==== INPUT ====

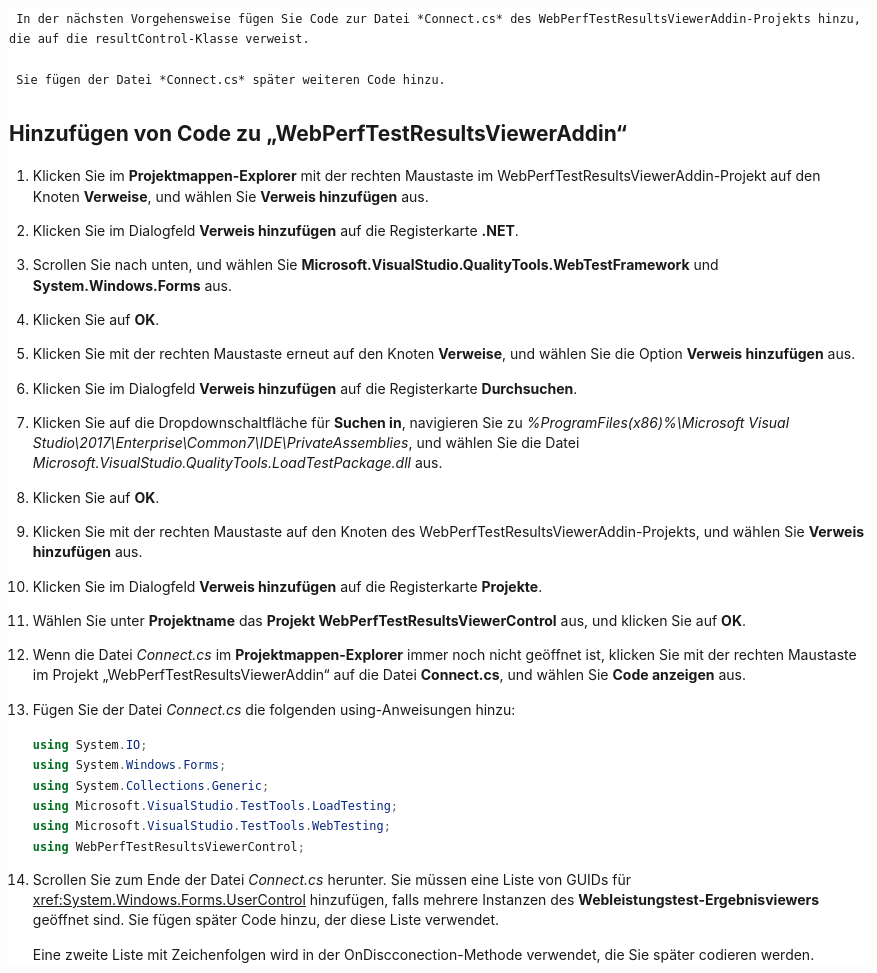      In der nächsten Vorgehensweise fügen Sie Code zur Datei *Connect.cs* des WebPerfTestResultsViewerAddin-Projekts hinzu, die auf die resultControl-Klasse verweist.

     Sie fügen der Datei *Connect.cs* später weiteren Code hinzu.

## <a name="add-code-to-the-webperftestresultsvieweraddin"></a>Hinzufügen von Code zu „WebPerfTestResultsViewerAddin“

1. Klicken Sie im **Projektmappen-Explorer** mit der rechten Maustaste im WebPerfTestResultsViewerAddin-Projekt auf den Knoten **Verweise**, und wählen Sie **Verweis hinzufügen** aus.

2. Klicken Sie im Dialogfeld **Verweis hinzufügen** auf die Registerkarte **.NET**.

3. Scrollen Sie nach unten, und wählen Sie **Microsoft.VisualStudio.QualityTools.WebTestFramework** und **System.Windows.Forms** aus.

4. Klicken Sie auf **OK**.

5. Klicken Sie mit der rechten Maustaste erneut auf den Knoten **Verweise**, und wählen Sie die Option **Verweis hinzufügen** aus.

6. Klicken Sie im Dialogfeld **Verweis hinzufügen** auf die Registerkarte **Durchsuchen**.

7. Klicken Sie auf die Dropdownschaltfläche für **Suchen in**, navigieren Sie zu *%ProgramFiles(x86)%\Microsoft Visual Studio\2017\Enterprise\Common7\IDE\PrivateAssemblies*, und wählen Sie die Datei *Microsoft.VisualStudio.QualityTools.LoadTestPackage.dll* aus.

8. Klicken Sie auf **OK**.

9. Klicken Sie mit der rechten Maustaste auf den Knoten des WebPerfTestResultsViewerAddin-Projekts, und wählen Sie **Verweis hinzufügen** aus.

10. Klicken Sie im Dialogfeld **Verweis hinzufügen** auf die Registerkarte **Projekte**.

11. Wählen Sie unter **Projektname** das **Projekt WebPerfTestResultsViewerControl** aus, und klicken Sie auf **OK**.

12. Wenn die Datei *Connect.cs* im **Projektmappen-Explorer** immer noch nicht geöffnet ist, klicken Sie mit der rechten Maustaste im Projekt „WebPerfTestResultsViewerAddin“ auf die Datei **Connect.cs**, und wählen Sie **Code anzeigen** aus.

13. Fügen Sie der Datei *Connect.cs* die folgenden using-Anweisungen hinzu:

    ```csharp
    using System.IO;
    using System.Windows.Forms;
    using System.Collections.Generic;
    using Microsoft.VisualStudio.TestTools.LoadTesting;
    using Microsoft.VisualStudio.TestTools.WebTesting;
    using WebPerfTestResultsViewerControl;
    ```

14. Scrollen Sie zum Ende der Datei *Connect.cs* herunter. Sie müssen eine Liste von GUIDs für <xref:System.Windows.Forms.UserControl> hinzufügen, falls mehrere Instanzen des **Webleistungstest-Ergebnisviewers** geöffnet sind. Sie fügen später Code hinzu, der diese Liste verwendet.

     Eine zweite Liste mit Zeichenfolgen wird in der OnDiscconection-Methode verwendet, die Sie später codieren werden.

====

Word for word, repeat each record above; leave out every picture.

ANSWER AREA:
      In der nächsten Vorgehensweise fügen Sie Code zur Datei *Connect.cs* des WebPerfTestResultsViewerAddin-Projekts hinzu, die auf die resultControl-Klasse verweist.

     Sie fügen der Datei *Connect.cs* später weiteren Code hinzu.

## <a name="add-code-to-the-webperftestresultsvieweraddin"></a>Hinzufügen von Code zu „WebPerfTestResultsViewerAddin“

1. Klicken Sie im **Projektmappen-Explorer** mit der rechten Maustaste im WebPerfTestResultsViewerAddin-Projekt auf den Knoten **Verweise**, und wählen Sie **Verweis hinzufügen** aus.

2. Klicken Sie im Dialogfeld **Verweis hinzufügen** auf die Registerkarte **.NET**.

3. Scrollen Sie nach unten, und wählen Sie **Microsoft.VisualStudio.QualityTools.WebTestFramework** und **System.Windows.Forms** aus.

4. Klicken Sie auf **OK**.

5. Klicken Sie mit der rechten Maustaste erneut auf den Knoten **Verweise**, und wählen Sie die Option **Verweis hinzufügen** aus.

6. Klicken Sie im Dialogfeld **Verweis hinzufügen** auf die Registerkarte **Durchsuchen**.

7. Klicken Sie auf die Dropdownschaltfläche für **Suchen in**, navigieren Sie zu *%ProgramFiles(x86)%\Microsoft Visual Studio\2017\Enterprise\Common7\IDE\PrivateAssemblies*, und wählen Sie die Datei *Microsoft.VisualStudio.QualityTools.LoadTestPackage.dll* aus.

8. Klicken Sie auf **OK**.

9. Klicken Sie mit der rechten Maustaste auf den Knoten des WebPerfTestResultsViewerAddin-Projekts, und wählen Sie **Verweis hinzufügen** aus.

10. Klicken Sie im Dialogfeld **Verweis hinzufügen** auf die Registerkarte **Projekte**.

11. Wählen Sie unter **Projektname** das **Projekt WebPerfTestResultsViewerControl** aus, und klicken Sie auf **OK**.

12. Wenn die Datei *Connect.cs* im **Projektmappen-Explorer** immer noch nicht geöffnet ist, klicken Sie mit der rechten Maustaste im Projekt „WebPerfTestResultsViewerAddin“ auf die Datei **Connect.cs**, und wählen Sie **Code anzeigen** aus.

13. Fügen Sie der Datei *Connect.cs* die folgenden using-Anweisungen hinzu:

    ```csharp
    using System.IO;
    using System.Windows.Forms;
    using System.Collections.Generic;
    using Microsoft.VisualStudio.TestTools.LoadTesting;
    using Microsoft.VisualStudio.TestTools.WebTesting;
    using WebPerfTestResultsViewerControl;
    ```

14. Scrollen Sie zum Ende der Datei *Connect.cs* herunter. Sie müssen eine Liste von GUIDs für <xref:System.Windows.Forms.UserControl> hinzufügen, falls mehrere Instanzen des **Webleistungstest-Ergebnisviewers** geöffnet sind. Sie fügen später Code hinzu, der diese Liste verwendet.

     Eine zweite Liste mit Zeichenfolgen wird in der OnDiscconection-Methode verwendet, die Sie später codieren werden.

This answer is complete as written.